'''
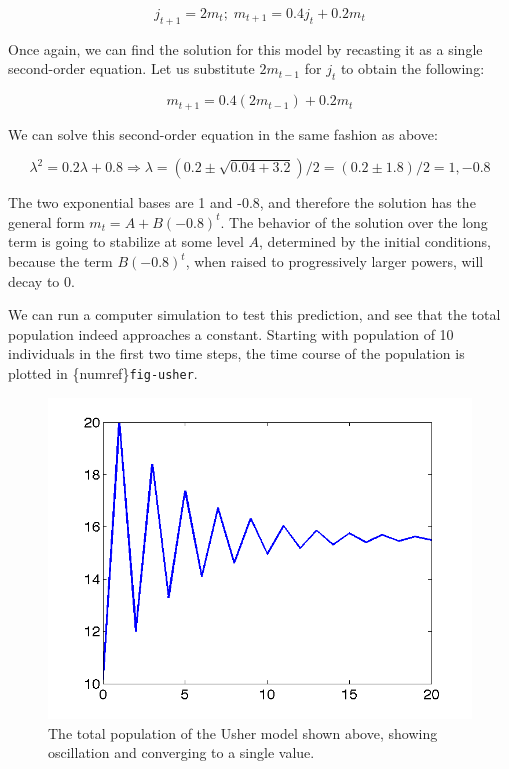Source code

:\documentclass[
  letterpaper,
  DIV=11,
  numbers=noendperiod]{scrreprt}
\begin{document}
\[
j_{t+1} = 2 m_t ; \; m_{t+1} = 0.4 j_t +0.2m_t
\]

Once again, we can find the solution for this model by recasting it as a
single second-order equation. Let us substitute \(2m_{t-1}\) for \(j_t\)
to obtain the following:

\[
m_{t+1} = 0.4(2 m_{t-1} )+ 0.2 m_t
\]

We can solve this second-order equation in the same fashion as above:

\[
\lambda^2 = 0.2 \lambda + 0.8 \Rightarrow \lambda = (0.2 \pm \sqrt {0.04+3.2})/2 = (0.2 \pm 1.8)/2 = 1, -0.8
\]

The two exponential bases are 1 and -0.8, and therefore the solution has
the general form \(m_t = A + B(-0.8)^t\). The behavior of the solution
over the long term is going to stabilize at some level \(A\), determined
by the initial conditions, because the term \(B(-0.8)^t\), when raised
to progressively larger powers, will decay to 0.

We can run a computer simulation to test this prediction, and see that
the total population indeed approaches a constant. Starting with
population of 10 individuals in the first two time steps, the time
course of the population is plotted in \{numref\}\texttt{fig-usher}.

\begin{figure}

{\centering \includegraphics{./images/usher_dynamics.png}

}

\caption{The total population of the Usher model shown above, showing
oscillation and converging to a single value.}

\end{figure}
\end{document}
'''
__Exercise prompt__: Letter for letter, reproduce every record above and skip the pictures.

__Response to the task__:
Source code

:\documentclass[
  letterpaper,
  DIV=11,
  numbers=noendperiod]{scrreprt}
\begin{document}
\[
j_{t+1} = 2 m_t ; \; m_{t+1} = 0.4 j_t +0.2m_t
\]

Once again, we can find the solution for this model by recasting it as a
single second-order equation. Let us substitute \(2m_{t-1}\) for \(j_t\)
to obtain the following:

\[
m_{t+1} = 0.4(2 m_{t-1} )+ 0.2 m_t
\]

We can solve this second-order equation in the same fashion as above:

\[
\lambda^2 = 0.2 \lambda + 0.8 \Rightarrow \lambda = (0.2 \pm \sqrt {0.04+3.2})/2 = (0.2 \pm 1.8)/2 = 1, -0.8
\]

The two exponential bases are 1 and -0.8, and therefore the solution has
the general form \(m_t = A + B(-0.8)^t\). The behavior of the solution
over the long term is going to stabilize at some level \(A\), determined
by the initial conditions, because the term \(B(-0.8)^t\), when raised
to progressively larger powers, will decay to 0.

We can run a computer simulation to test this prediction, and see that
the total population indeed approaches a constant. Starting with
population of 10 individuals in the first two time steps, the time
course of the population is plotted in \{numref\}\texttt{fig-usher}.

\begin{figure}

{\centering \includegraphics{./images/usher_dynamics.png}

}

\caption{The total population of the Usher model shown above, showing
oscillation and converging to a single value.}

\end{figure}
\end{document}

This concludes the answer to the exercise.